OGC WKT has different names for these, specifically:
"longitude_of_center" "Standard_Parallel_1" "Standard_Parallel_2" "latitude_of_center"
So, we can take USA Contiguous Albers Equal Area Conic from http://spatialreference.org/ref/esri/102003/
Go to it’s OGC WKT page:
http://spatialreference.org/ref/esri/102003/ogcwkt/
And thus extract the OGC WKT we want to modify:
PROJCS["USA_Contiguous_Albers_Equal_Area_Conic",GEOGCS["GCS_North_American_1983",DATUM["North_American_Datum_1983",SPHEROID["GRS_1980",6378137,298.257222101]],PRIMEM["Greenwich",0],UNIT["Degree",0.017453292519943295]],PROJECTION["Albers_Conic_Equal_Area"],PARAMETER["False_Easting",0],PARAMETER["False_Northing",0],PARAMETER["longitude_of_center",-96],PARAMETER["Standard_Parallel_1",29.5],PARAMETER["Standard_Parallel_2",45.5],PARAMETER["latitude_of_center",37.5],UNIT["Meter",1],AUTHORITY["EPSG","102003"]]
Modifying those parameters thusly:
PARAMETER["longitude_of_center",-80.75], PARAMETER["Standard_Parallel_1",39], PARAMETER["Standard_Parallel_2",43], PARAMETER["latitude_of_center",41]
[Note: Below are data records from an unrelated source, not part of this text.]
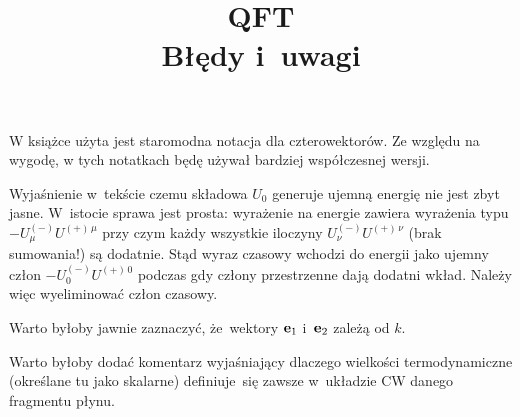 \documentclass[a4paper,11pt]{article}
\title{QFT \\
  Błędy i~uwagi}
\begin{document}





\maketitle %









W książce użyta jest staromodna notacja dla czterowektorów. Ze względu
na wygodę, w tych notatkach będę używał bardziej współczesnej wersji.







 Wyjaśnienie w~tekście czemu składowa $U_{ 0 }$ generuje
ujemną energię nie jest zbyt jasne. W~istocie sprawa jest prosta:
wyrażenie na energie zawiera wyrażenia typu
$-U^{ ( - ) }_{ \mu } U^{ ( + )\, \mu }$ przy czym każdy wszystkie
iloczyny $U^{ ( - ) }_{ \nu } U^{ ( + )\, \nu }$ (brak sumowania!) są
dodatnie. Stąd wyraz czasowy wchodzi do energii jako ujemny człon
$-U^{ ( - ) }_{ 0 } U^{ ( + )\, 0 }$ podczas gdy człony przestrzenne
dają dodatni wkład. Należy więc wyeliminować człon czasowy.

\vspace{\spaceFour}



 Warto byłoby jawnie zaznaczyć, że~wektory $\mathbf{e}_{ 1 }$
i~$\mathbf{e}_{ 2 }$ zależą od $k$.

\vspace{\spaceFour}




\vspace{\spaceFour}



 Warto byłoby dodać komentarz wyjaśniający dlaczego wielkości
termodynamiczne (określane tu jako skalarne) definiuje~się zawsze
w~układzie CW danego fragmentu płynu.
\end{document}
Resulting in the following:
PROJCS["USA_Contiguous_Albers_Equal_Area_Conic",GEOGCS["GCS_North_American_1983",DATUM["North_American_Datum_1983",SPHEROID["GRS_1980",6378137,298.257222101]],PRIMEM["Greenwich",0],UNIT["Degree",0.017453292519943295]],PROJECTION["Albers_Conic_Equal_Area"],PARAMETER["False_Easting",0],PARAMETER["False_Northing",0],PARAMETER["longitude_of_center",-80.75],PARAMETER["Standard_Parallel_1",39],PARAMETER["Standard_Parallel_2",43],PARAMETER["latitude_of_center",41],UNIT["Meter",1]]
Which I have uploaded to a custom LEAP projection.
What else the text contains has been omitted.